* TASK OBJECTIVE: Say how many lines below have "correct" in them, giving the number alone.

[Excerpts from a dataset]
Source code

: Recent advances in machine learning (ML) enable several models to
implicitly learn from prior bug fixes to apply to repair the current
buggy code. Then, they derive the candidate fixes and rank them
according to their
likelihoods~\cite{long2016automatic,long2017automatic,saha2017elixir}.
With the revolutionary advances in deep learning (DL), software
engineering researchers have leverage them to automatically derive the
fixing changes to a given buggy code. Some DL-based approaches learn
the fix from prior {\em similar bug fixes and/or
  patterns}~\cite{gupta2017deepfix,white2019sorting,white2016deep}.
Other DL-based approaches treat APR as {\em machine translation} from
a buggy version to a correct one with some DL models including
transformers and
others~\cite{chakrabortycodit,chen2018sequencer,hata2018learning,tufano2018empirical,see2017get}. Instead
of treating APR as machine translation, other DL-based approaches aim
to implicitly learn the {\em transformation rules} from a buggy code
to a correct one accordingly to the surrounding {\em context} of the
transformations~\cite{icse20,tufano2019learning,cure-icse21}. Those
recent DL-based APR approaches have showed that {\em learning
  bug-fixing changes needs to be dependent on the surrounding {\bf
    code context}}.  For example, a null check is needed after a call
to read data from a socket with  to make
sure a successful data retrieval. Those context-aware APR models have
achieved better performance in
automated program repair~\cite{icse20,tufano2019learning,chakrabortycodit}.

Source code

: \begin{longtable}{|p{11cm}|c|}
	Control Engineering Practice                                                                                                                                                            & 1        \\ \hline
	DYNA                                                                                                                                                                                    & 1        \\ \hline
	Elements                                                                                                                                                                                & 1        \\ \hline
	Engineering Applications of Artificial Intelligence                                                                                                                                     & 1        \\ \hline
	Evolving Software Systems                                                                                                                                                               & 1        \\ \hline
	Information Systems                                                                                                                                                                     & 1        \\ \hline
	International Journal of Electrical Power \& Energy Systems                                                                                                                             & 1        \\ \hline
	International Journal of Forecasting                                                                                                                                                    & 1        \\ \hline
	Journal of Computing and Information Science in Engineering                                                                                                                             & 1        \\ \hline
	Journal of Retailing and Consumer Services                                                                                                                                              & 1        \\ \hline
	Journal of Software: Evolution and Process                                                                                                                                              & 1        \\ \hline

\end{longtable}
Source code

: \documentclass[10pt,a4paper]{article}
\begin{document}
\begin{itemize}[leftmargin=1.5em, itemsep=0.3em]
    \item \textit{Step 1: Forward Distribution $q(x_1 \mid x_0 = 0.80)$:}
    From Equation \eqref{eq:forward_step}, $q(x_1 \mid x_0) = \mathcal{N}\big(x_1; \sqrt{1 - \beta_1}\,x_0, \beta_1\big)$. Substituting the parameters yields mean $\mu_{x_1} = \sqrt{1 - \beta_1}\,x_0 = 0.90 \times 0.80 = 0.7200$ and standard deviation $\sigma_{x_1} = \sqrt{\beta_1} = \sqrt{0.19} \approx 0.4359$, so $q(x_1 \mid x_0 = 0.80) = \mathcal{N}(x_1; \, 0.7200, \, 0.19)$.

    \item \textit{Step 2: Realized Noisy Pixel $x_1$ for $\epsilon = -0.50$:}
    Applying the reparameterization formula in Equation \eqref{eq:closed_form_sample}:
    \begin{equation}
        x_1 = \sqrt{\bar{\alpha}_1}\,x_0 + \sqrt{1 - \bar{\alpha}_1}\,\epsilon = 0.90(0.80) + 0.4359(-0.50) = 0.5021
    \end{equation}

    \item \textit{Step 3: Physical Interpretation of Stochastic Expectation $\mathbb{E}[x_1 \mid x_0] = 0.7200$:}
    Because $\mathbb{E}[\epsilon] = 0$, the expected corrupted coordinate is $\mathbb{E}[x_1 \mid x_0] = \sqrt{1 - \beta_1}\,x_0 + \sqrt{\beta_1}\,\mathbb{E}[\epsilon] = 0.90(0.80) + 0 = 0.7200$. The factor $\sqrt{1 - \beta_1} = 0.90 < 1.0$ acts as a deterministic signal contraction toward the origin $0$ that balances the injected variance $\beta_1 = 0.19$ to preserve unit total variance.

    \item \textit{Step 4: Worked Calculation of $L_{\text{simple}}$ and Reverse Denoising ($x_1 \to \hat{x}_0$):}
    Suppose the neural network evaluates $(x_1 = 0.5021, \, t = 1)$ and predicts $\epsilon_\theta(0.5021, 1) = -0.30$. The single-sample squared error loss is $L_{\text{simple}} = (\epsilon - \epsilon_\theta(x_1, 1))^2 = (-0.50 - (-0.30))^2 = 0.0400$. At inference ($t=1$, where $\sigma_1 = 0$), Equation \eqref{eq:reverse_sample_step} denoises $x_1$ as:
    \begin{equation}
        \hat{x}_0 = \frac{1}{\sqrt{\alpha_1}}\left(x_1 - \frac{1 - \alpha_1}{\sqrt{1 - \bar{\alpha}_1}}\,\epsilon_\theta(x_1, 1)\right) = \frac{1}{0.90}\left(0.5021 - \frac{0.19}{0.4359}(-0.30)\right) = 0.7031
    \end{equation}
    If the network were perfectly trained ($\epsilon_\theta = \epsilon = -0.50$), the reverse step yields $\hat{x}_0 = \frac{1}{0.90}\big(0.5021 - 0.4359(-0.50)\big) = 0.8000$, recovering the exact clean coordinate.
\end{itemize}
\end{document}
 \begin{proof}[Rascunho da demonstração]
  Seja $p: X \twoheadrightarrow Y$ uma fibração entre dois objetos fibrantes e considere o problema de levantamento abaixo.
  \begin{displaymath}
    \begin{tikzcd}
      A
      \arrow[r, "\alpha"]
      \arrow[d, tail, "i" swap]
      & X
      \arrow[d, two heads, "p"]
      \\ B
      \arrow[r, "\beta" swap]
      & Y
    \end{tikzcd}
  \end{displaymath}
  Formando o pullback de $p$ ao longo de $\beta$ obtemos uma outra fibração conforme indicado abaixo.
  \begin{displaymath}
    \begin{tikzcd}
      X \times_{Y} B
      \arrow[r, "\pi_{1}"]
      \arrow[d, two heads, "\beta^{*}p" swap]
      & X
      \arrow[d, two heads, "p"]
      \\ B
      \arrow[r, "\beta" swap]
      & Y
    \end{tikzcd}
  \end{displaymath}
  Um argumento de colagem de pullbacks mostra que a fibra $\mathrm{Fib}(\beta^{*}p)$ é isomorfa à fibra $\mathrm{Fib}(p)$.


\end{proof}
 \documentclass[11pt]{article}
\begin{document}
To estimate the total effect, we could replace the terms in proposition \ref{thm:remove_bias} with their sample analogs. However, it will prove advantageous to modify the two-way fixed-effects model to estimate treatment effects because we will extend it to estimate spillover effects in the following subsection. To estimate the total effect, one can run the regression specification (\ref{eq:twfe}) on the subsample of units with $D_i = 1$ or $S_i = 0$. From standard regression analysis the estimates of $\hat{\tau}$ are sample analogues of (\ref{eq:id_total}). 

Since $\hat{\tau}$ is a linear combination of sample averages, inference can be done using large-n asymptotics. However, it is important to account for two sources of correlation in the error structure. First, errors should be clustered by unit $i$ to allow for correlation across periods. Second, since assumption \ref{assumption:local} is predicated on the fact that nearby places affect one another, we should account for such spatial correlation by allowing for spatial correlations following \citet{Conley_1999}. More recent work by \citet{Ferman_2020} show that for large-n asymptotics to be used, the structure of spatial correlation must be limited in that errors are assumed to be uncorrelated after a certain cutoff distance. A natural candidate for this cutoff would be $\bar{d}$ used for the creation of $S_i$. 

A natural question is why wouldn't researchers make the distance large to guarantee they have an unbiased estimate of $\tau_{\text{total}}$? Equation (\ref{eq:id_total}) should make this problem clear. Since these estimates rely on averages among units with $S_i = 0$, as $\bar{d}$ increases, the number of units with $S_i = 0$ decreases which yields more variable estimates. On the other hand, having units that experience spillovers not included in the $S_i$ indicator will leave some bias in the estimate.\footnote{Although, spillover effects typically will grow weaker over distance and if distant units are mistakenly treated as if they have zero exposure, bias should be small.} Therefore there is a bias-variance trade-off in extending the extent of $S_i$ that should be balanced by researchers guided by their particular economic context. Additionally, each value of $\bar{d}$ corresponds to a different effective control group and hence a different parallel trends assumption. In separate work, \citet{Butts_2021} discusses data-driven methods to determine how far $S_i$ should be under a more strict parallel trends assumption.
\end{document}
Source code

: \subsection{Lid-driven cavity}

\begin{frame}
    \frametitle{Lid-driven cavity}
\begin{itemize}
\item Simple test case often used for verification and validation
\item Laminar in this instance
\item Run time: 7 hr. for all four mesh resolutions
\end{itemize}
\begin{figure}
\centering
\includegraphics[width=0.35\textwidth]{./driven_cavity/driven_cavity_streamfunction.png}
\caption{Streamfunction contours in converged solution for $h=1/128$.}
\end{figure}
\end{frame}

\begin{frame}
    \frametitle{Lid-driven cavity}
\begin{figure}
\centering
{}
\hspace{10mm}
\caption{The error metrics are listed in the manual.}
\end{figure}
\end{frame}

* TASK OUTPUT: 2